Transcribe the listing below verbatim, omitting pictures.

____

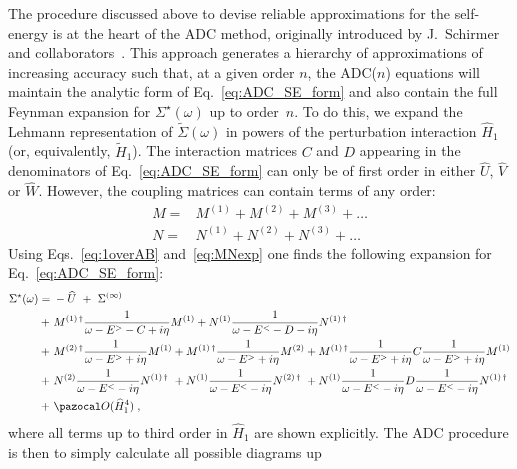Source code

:  The  procedure discussed above to devise reliable approximations for the self-energy is at the heart of the
 ADC method, originally introduced by J.~Schirmer and collaborators~\cite{ch11_Schirmer1982ADC2,ch11_Schirmer1983ADCn}.
 This approach  generates  a hierarchy of approximations of increasing accuracy such that,
 at a given order $n$, the ADC($n$) equations will maintain the analytic form of Eq.~\eqref{eq:ADC_SE_form} and
 also contain the full Feynman expansion for $\Sigma^\star(\omega)$ up to order~$n$.
To do this, we expand the Lehmann representation of $\widetilde\Sigma(\omega)$ in powers of the perturbation interaction $\widehat{H}_1$ (or, equivalently, $\widetilde{H}_1$). The interaction matrices 
$C$ and $D$ appearing in the denominators of Eq.~\eqref{eq:ADC_SE_form} can only be of first order in either $\widehat{U}$,  $\widehat{V}$ or $\widehat{W}$. However, the coupling matrices can contain terms of any order:
\begin{align}
  M =& M^{(1)} +  M^{(2)} +  M^{(3)} +  \ldots
   \nonumber  \\
  N =&  N^{(1)} +  N^{(2)} +  N^{(3)} + \ldots  
 \label{eq:MNexp}
\end{align}
Using  Eqs.~\eqref{eq:1overAB}  and~\eqref{eq:MNexp} one finds the following expansion
for Eq.~\eqref{eq:ADC_SE_form}:
\begin{align}
  \Sigma^{\star}(\omega) ={}&  - \widehat{U}  ~+~   \Sigma^{(\infty)} 
  \nonumber \\
   +~& M^{(1) \, \dagger}\frac1{\omega - E^> -C + i \eta}M^{(1)} +N^{(1)}\frac1{\omega - E^< -D - i \eta}N^{(1) \, \dagger}
    \nonumber \\
  +~& M^{(2) \, \dagger}\frac1{\omega - E^> + i \eta}M^{(1)}  +   M^{(1) \, \dagger}\frac1{\omega - E^> + i \eta}M^{(2)}
 +{}  M^{(1) \, \dagger}\frac1{\omega - E^> + i \eta} C \frac1{\omega - E^> + i \eta}M^{(1)}  
    \nonumber \\
  +~& N^{(2)}\frac1{\omega - E^< - i \eta}N^{(1) \, \dagger} ~ +   N^{(1)}\frac1{\omega - E^< - i \eta}N^{(2) \, \dagger}
 ~+{}  N^{(1)}\frac1{\omega - E^< - i \eta} D \frac1{\omega - E^< - i \eta}N^{(1) \, \dagger}  
 \nonumber \\
 +~&   {\pazocal O}({ \widehat{H}_1}^4)  \; ,
 \label{eq:ADC_SE_form_exp}
\end{align}
where all terms up to third order in $\widehat H_1$ are shown explicitly.
The ADC procedure is then to simply calculate all possible diagrams up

____

_Answer area_
Source code

:  The  procedure discussed above to devise reliable approximations for the self-energy is at the heart of the
 ADC method, originally introduced by J.~Schirmer and collaborators~\cite{ch11_Schirmer1982ADC2,ch11_Schirmer1983ADCn}.
 This approach  generates  a hierarchy of approximations of increasing accuracy such that,
 at a given order $n$, the ADC($n$) equations will maintain the analytic form of Eq.~\eqref{eq:ADC_SE_form} and
 also contain the full Feynman expansion for $\Sigma^\star(\omega)$ up to order~$n$.
To do this, we expand the Lehmann representation of $\widetilde\Sigma(\omega)$ in powers of the perturbation interaction $\widehat{H}_1$ (or, equivalently, $\widetilde{H}_1$). The interaction matrices 
$C$ and $D$ appearing in the denominators of Eq.~\eqref{eq:ADC_SE_form} can only be of first order in either $\widehat{U}$,  $\widehat{V}$ or $\widehat{W}$. However, the coupling matrices can contain terms of any order:
\begin{align}
  M =& M^{(1)} +  M^{(2)} +  M^{(3)} +  \ldots
   \nonumber  \\
  N =&  N^{(1)} +  N^{(2)} +  N^{(3)} + \ldots  
 \label{eq:MNexp}
\end{align}
Using  Eqs.~\eqref{eq:1overAB}  and~\eqref{eq:MNexp} one finds the following expansion
for Eq.~\eqref{eq:ADC_SE_form}:
\begin{align}
  \Sigma^{\star}(\omega) ={}&  - \widehat{U}  ~+~   \Sigma^{(\infty)} 
  \nonumber \\
   +~& M^{(1) \, \dagger}\frac1{\omega - E^> -C + i \eta}M^{(1)} +N^{(1)}\frac1{\omega - E^< -D - i \eta}N^{(1) \, \dagger}
    \nonumber \\
  +~& M^{(2) \, \dagger}\frac1{\omega - E^> + i \eta}M^{(1)}  +   M^{(1) \, \dagger}\frac1{\omega - E^> + i \eta}M^{(2)}
 +{}  M^{(1) \, \dagger}\frac1{\omega - E^> + i \eta} C \frac1{\omega - E^> + i \eta}M^{(1)}  
    \nonumber \\
  +~& N^{(2)}\frac1{\omega - E^< - i \eta}N^{(1) \, \dagger} ~ +   N^{(1)}\frac1{\omega - E^< - i \eta}N^{(2) \, \dagger}
 ~+{}  N^{(1)}\frac1{\omega - E^< - i \eta} D \frac1{\omega - E^< - i \eta}N^{(1) \, \dagger}  
 \nonumber \\
 +~&   {\pazocal O}({ \widehat{H}_1}^4)  \; ,
 \label{eq:ADC_SE_form_exp}
\end{align}
where all terms up to third order in $\widehat H_1$ are shown explicitly.
The ADC procedure is then to simply calculate all possible diagrams up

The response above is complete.